* RECORDED INFORMATION:
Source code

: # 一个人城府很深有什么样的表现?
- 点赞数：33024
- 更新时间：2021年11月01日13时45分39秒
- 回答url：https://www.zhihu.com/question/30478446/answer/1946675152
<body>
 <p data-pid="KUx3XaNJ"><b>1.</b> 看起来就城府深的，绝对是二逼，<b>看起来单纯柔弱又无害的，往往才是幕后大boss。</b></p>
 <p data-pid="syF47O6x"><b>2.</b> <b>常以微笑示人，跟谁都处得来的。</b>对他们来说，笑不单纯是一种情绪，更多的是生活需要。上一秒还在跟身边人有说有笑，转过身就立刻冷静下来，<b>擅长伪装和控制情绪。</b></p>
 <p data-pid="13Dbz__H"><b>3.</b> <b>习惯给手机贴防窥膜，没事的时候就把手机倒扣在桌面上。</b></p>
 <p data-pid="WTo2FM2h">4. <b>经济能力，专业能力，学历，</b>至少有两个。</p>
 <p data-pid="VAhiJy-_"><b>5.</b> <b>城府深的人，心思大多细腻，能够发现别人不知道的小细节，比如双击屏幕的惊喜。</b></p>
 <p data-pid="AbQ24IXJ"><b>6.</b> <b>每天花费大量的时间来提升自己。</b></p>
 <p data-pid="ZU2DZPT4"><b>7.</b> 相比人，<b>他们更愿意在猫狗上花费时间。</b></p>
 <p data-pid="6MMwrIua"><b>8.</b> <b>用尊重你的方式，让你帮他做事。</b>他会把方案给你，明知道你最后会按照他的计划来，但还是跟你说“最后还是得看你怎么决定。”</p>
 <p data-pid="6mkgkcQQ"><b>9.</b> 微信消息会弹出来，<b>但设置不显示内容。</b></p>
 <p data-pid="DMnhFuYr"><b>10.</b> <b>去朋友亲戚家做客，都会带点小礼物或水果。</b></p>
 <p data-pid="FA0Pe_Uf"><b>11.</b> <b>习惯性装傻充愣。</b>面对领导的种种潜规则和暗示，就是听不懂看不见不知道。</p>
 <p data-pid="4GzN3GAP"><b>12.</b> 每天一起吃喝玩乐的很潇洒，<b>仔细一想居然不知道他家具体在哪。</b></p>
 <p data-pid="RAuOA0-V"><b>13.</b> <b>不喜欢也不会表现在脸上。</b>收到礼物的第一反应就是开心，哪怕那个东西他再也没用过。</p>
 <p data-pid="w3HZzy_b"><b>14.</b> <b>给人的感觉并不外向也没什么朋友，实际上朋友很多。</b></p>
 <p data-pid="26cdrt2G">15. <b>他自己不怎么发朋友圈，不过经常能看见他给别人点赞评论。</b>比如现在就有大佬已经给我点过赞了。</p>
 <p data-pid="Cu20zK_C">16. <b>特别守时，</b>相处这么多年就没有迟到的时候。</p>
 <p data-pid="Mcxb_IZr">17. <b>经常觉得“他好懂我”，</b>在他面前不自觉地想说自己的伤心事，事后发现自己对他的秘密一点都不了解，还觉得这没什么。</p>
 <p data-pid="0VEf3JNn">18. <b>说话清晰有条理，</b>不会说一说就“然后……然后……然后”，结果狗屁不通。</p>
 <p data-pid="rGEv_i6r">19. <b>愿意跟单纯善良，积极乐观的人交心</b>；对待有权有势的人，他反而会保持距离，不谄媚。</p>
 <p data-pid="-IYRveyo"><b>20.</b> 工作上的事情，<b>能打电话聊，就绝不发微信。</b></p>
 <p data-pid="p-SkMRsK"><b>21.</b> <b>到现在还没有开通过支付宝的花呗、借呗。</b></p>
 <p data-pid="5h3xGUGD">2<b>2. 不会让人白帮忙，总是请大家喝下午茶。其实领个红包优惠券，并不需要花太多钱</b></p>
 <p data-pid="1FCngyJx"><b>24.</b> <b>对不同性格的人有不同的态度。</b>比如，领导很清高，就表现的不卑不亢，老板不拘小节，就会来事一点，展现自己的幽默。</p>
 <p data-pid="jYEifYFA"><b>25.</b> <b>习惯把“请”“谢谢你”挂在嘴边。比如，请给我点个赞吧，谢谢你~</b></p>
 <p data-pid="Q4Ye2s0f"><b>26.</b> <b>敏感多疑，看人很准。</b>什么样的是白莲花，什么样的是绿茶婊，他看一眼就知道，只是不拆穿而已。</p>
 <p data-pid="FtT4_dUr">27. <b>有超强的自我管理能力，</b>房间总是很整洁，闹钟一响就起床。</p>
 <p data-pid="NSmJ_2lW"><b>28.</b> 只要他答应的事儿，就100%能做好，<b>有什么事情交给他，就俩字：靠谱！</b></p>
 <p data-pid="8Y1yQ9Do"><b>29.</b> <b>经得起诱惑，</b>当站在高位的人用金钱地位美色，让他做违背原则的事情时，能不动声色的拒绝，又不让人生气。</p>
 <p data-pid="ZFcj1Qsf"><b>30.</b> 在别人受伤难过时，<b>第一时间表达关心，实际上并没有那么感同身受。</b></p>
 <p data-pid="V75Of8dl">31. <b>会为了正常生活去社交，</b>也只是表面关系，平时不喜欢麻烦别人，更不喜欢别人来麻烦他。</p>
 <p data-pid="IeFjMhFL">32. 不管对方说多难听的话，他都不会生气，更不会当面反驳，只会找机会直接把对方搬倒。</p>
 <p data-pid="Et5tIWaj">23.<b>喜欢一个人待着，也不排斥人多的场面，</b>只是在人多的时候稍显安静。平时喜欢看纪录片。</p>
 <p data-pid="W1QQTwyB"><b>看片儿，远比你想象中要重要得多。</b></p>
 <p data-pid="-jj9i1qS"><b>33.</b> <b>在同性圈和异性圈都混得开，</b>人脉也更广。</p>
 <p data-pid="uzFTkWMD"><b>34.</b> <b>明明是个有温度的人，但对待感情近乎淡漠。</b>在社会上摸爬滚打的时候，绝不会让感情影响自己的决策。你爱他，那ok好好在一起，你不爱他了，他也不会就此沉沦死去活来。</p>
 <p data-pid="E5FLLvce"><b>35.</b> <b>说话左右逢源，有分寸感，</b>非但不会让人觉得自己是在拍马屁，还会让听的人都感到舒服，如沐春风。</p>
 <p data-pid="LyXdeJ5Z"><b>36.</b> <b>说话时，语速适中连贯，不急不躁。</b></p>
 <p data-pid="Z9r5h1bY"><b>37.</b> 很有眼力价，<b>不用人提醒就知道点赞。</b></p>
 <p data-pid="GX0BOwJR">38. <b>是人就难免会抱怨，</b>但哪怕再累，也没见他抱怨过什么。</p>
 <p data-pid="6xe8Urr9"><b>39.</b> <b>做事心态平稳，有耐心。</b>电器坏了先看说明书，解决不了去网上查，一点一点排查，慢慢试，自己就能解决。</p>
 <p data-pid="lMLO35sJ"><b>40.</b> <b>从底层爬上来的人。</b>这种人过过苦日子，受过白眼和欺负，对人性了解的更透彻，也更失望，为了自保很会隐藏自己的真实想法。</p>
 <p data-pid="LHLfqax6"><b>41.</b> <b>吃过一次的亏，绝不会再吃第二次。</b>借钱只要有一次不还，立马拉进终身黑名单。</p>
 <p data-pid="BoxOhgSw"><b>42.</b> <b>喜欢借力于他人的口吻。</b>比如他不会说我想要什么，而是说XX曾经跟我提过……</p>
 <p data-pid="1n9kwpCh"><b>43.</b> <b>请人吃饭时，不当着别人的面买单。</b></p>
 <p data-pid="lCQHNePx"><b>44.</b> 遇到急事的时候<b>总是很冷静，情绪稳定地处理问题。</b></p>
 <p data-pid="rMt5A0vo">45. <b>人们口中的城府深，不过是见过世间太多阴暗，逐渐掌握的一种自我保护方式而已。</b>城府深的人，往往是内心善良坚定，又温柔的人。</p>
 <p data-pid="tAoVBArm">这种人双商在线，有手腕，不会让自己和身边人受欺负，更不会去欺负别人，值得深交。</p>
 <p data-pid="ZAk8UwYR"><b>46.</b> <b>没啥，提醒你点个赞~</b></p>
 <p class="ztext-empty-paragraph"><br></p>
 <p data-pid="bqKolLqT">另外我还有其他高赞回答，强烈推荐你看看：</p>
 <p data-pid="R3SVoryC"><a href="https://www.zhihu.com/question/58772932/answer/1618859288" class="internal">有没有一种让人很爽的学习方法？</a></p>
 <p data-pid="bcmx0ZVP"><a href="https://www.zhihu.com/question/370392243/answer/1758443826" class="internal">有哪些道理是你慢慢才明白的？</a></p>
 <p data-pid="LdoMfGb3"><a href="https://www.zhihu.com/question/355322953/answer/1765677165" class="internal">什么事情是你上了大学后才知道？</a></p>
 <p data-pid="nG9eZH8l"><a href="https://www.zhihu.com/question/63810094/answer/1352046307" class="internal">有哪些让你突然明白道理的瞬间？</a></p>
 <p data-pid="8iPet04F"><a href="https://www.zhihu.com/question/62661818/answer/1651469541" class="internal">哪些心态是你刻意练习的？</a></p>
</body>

* ASSIGNMENT:
Pull each line holding "城府深的人" out of the listing.

* RESULT FOR THIS EXERCISE:
 <p data-pid="VAhiJy-_"><b>5.</b> <b>城府深的人，心思大多细腻，能够发现别人不知道的小细节，比如双击屏幕的惊喜。</b></p>
 <p data-pid="rMt5A0vo">45. <b>人们口中的城府深，不过是见过世间太多阴暗，逐渐掌握的一种自我保护方式而已。</b>城府深的人，往往是内心善良坚定，又温柔的人。</p>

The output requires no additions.